Question

In a photoelectric experiment ultraviolet light of wavelength 280 nm is used with lithium cathode having work function $\phi = 2.5$ eV. If the wavelength of incident light is switched to 400 nm, find out the change in the stopping potential. ($h=6.63 \times 10^{-34}$ Js, $c=3 \times 10^8$ $ms^{-1}$)

• A. 1.3 V
• B. 1.9 V
• C. 0.6 V
• D. 1.1 V

Hint:

Using $hc = 1240$ or $1242$ eV$\cdot$nm is much faster than multiplying individual constants in SI units and then converting.

Answer 1

The Correct Option is A

Step 1: Understanding the Concept:
Einstein's photoelectric equation relates incident energy, work function, and stopping potential.
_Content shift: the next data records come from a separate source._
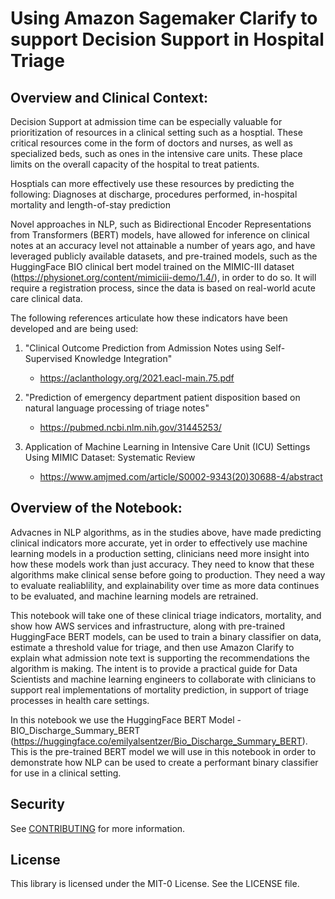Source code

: # Using Amazon Sagemaker Clarify to support Decision Support in Hospital Triage

## Overview and Clinical Context:

Decision Support at admission time can be especially valuable for prioritization of resources in a clinical setting such as a hosptial. These critical resources come in the form of doctors and nurses, as well as specialized beds, such as ones in the intensive care units. These place limits on the overall capacity of the hospital to treat patients.

Hosptials can more effectively use these resources by predicting the following:
Diagnoses at discharge, procedures performed, in-hospital mortality and length-of-stay prediction

Novel approaches in NLP, such as Bidirectional Encoder Representations from Transformers (BERT) models, have allowed for inference on clinical notes at an accuracy level not attainable a number of years ago, and have leveraged publicly available datasets, and pre-trained models, such as the HuggingFace BIO clinical bert model trained on the MIMIC-III dataset (https://physionet.org/content/mimiciii-demo/1.4/), in order to do so. It will require a registration process, since the data is based on real-world acute care clinical data.

The following references articulate how these indicators have been developed and are being used:

1) "Clinical Outcome Prediction from Admission Notes using Self-Supervised Knowledge Integration" 
    - https://aclanthology.org/2021.eacl-main.75.pdf

2) "Prediction of emergency department patient disposition based on natural language processing of triage notes"
    - https://pubmed.ncbi.nlm.nih.gov/31445253/    

3) Application of Machine Learning in Intensive Care Unit (ICU) Settings Using MIMIC Dataset: Systematic Review
    - https://www.amjmed.com/article/S0002-9343(20)30688-4/abstract

## Overview of the Notebook:

Advacnes in NLP algorithms, as in the studies above, have made predicting clinical indicators more accurate, yet in order to effectively use machine learning models in a production setting, clinicians need more insight into how these models work than just accuracy. They need to know that these algorithms make clinical sense before going to production. They need a way to evaluate realiablility, and explainability over time as more data continues to be evaluated, and machine learning models are retrained.

This notebook will take one of these clinical triage indicators, mortality, and show how AWS services and infrastructure, along with pre-trained HuggingFace BERT models, can be used to train a binary classifier on data, estimate a threshold value for triage, and then use Amazon Clarify to explain what admission note text is supporting the recommendations the algorithm is making. The intent is to provide a practical guide for Data Scientists and machine learning engineers to collaborate with clinicians to support real implementations of mortality prediction, in support of triage processes in health care settings.

In this notebook we use the HuggingFace BERT Model - BIO_Discharge_Summary_BERT (https://huggingface.co/emilyalsentzer/Bio_Discharge_Summary_BERT). This is the pre-trained BERT model we will use in this notebook in order to demonstrate how NLP can be used to create a performant binary classifier for use in a clinical setting.


## Security

See [CONTRIBUTING](CONTRIBUTING.md#security-issue-notifications) for more information.

## License

This library is licensed under the MIT-0 License. See the LICENSE file.

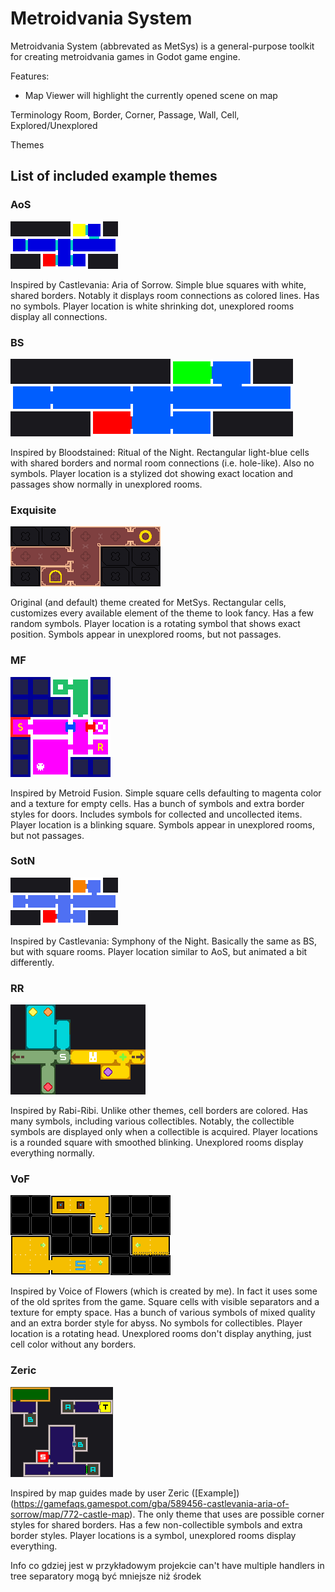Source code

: # Metroidvania System

Metroidvania System (abbrevated as MetSys) is a general-purpose toolkit for creating metroidvania games in Godot game engine.

Features:
- Map Viewer will highlight the currently opened scene on map

Terminology
Room, Border, Corner, Passage, Wall, Cell, Explored/Unexplored

Themes

## List of included example themes
### AoS
![](Media/ThemeAoS.png)

Inspired by Castlevania: Aria of Sorrow. Simple blue squares with white, shared borders. Notably it displays room connections as colored lines. Has no symbols. Player location is white shrinking dot, unexplored rooms display all connections.
### BS
![](Media/ThemeBS.png)

Inspired by Bloodstained: Ritual of the Night. Rectangular light-blue cells with shared borders and normal room connections (i.e. hole-like). Also no symbols. Player location is a stylized dot showing exact location and passages show normally in unexplored rooms.
### Exquisite
![](Media/ThemeExquisite.png)

Original (and default) theme created for MetSys. Rectangular cells, customizes every available element of the theme to look fancy. Has a few random symbols. Player location is a rotating symbol that shows exact position. Symbols appear in unexplored rooms, but not passages.
### MF
![](Media/ThemeMF.png)

Inspired by Metroid Fusion. Simple square cells defaulting to magenta color and a texture for empty cells. Has a bunch of symbols and extra border styles for doors. Includes symbols for collected and uncollected items. Player location is a blinking square. Symbols appear in unexplored rooms, but not passages.
### SotN
![](Media/ThemeSotN.png)

Inspired by Castlevania: Symphony of the Night. Basically the same as BS, but with square rooms. Player location similar to AoS, but animated a bit differently.
### RR
![](Media/ThemeRR.png)

Inspired by Rabi-Ribi. Unlike other themes, cell borders are colored. Has many symbols, including various collectibles. Notably, the collectible symbols are displayed only when a collectible is acquired. Player locations is a rounded square with smoothed blinking. Unexplored rooms display everything normally.
### VoF
![](Media/ThemeVoF.png)

Inspired by Voice of Flowers (which is created by me). In fact it uses some of the old sprites from the game. Square cells with visible separators and a texture for empty space. Has a bunch of various symbols of mixed quality and an extra border style for abyss. No symbols for collectibles. Player location is a rotating head. Unexplored rooms don't display anything, just cell color without any borders.
### Zeric
![](Media/ThemeZeric.png)

Inspired by map guides made by user Zeric ([Example])(https://gamefaqs.gamespot.com/gba/589456-castlevania-aria-of-sorrow/map/772-castle-map). The only theme that uses are possible corner styles for shared borders. Has a few non-collectible symbols and extra border styles. Player locations is a symbol, unexplored rooms display everything.

Info co gdziej jest w przykładowym projekcie
can't have multiple handlers in tree
separatory mogą być mniejsze niż środek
Changing the wavelength changes the incident energy, thereby changing the stopping potential.
Step 2: Key Formula or Approach:
\[ eV_s = \frac{hc}{\lambda} - \phi \]
where \(hc \approx 1240 \text{ eV}\cdot\text{nm}\).
Step 3: Detailed Explanation:
1. For \(\lambda_1 = 280 \text{ nm}\):
\[ E_1 = \frac{1240}{280} \text{ eV} \approx 4.43 \text{ eV} \]
\[ eV_{s1} = 4.43 - 2.5 = 1.93 \text{ eV} \implies V_{s1} = 1.93 \text{ V} \]
2. For \(\lambda_2 = 400 \text{ nm}\):
\[ E_2 = \frac{1240}{400} \text{ eV} = 3.10 \text{ eV} \]
\[ eV_{s2} = 3.10 - 2.5 = 0.60 \text{ eV} \implies V_{s2} = 0.60 \text{ V} \]
3. Change in stopping potential:
\[ \Delta V_s = 1.93 - 0.60 = 1.33 \text{ V} \approx 1.3 \text{ V} \]
Step 4: Final Answer:
The change in stopping potential is 1.3 V.